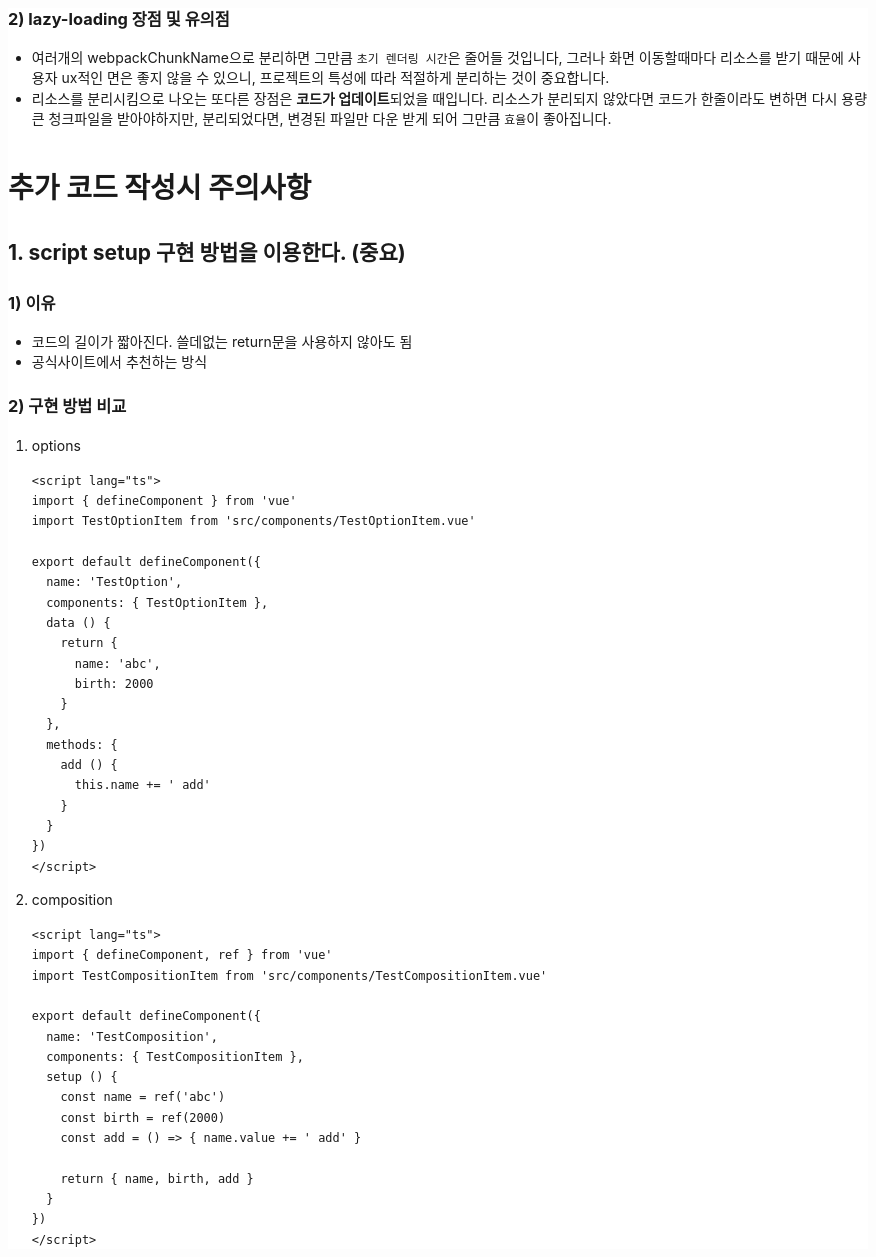 ### 2) **lazy-loading 장점 및 유의점**

- 여러개의 webpackChunkName으로 분리하면 그만큼 `초기 렌더링 시간`은 줄어들 것입니다, 그러나 화면 이동할때마다 리소스를 받기 때문에 사용자 ux적인 면은 좋지 않을 수 있으니, 프로젝트의 특성에 따라 적절하게 분리하는 것이 중요합니다.
- 리소스를 분리시킴으로 나오는 또다른 장점은 **코드가 업데이트**되었을 때입니다. 리소스가 분리되지 않았다면 코드가 한줄이라도 변하면 다시 용량 큰 청크파일을 받아야하지만, 분리되었다면, 변경된 파일만 다운 받게 되어 그만큼 `효율`이 좋아집니다.

# 추가 코드 작성시 주의사항

## 1. script setup 구현 방법을 이용한다. (중요)

### 1) 이유

- 코드의 길이가 짧아진다. 쓸데없는 return문을 사용하지 않아도 됨
- 공식사이트에서 추천하는 방식

### 2) 구현 방법 비교

1. options

   ```tsx
   <script lang="ts">
   import { defineComponent } from 'vue'
   import TestOptionItem from 'src/components/TestOptionItem.vue'

   export default defineComponent({
     name: 'TestOption',
     components: { TestOptionItem },
     data () {
       return {
         name: 'abc',
         birth: 2000
       }
     },
     methods: {
       add () {
         this.name += ' add'
       }
     }
   })
   </script>
   ```

2. composition

   ```tsx
   <script lang="ts">
   import { defineComponent, ref } from 'vue'
   import TestCompositionItem from 'src/components/TestCompositionItem.vue'

   export default defineComponent({
     name: 'TestComposition',
     components: { TestCompositionItem },
     setup () {
       const name = ref('abc')
       const birth = ref(2000)
       const add = () => { name.value += ' add' }

       return { name, birth, add }
     }
   })
   </script>
   ```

-----

**YOUR INSTRUCTIONS**
When you transcribe the lines above, keep every word exact but leave the pictures behind.

**ANSWER TO THIS EXERCISE**
 ### 2) **lazy-loading 장점 및 유의점**

- 여러개의 webpackChunkName으로 분리하면 그만큼 `초기 렌더링 시간`은 줄어들 것입니다, 그러나 화면 이동할때마다 리소스를 받기 때문에 사용자 ux적인 면은 좋지 않을 수 있으니, 프로젝트의 특성에 따라 적절하게 분리하는 것이 중요합니다.
- 리소스를 분리시킴으로 나오는 또다른 장점은 **코드가 업데이트**되었을 때입니다. 리소스가 분리되지 않았다면 코드가 한줄이라도 변하면 다시 용량 큰 청크파일을 받아야하지만, 분리되었다면, 변경된 파일만 다운 받게 되어 그만큼 `효율`이 좋아집니다.

# 추가 코드 작성시 주의사항

## 1. script setup 구현 방법을 이용한다. (중요)

### 1) 이유

- 코드의 길이가 짧아진다. 쓸데없는 return문을 사용하지 않아도 됨
- 공식사이트에서 추천하는 방식

### 2) 구현 방법 비교

1. options

   ```tsx
   <script lang="ts">
   import { defineComponent } from 'vue'
   import TestOptionItem from 'src/components/TestOptionItem.vue'

   export default defineComponent({
     name: 'TestOption',
     components: { TestOptionItem },
     data () {
       return {
         name: 'abc',
         birth: 2000
       }
     },
     methods: {
       add () {
         this.name += ' add'
       }
     }
   })
   </script>
   ```

2. composition

   ```tsx
   <script lang="ts">
   import { defineComponent, ref } from 'vue'
   import TestCompositionItem from 'src/components/TestCompositionItem.vue'

   export default defineComponent({
     name: 'TestComposition',
     components: { TestCompositionItem },
     setup () {
       const name = ref('abc')
       const birth = ref(2000)
       const add = () => { name.value += ' add' }

       return { name, birth, add }
     }
   })
   </script>
   ```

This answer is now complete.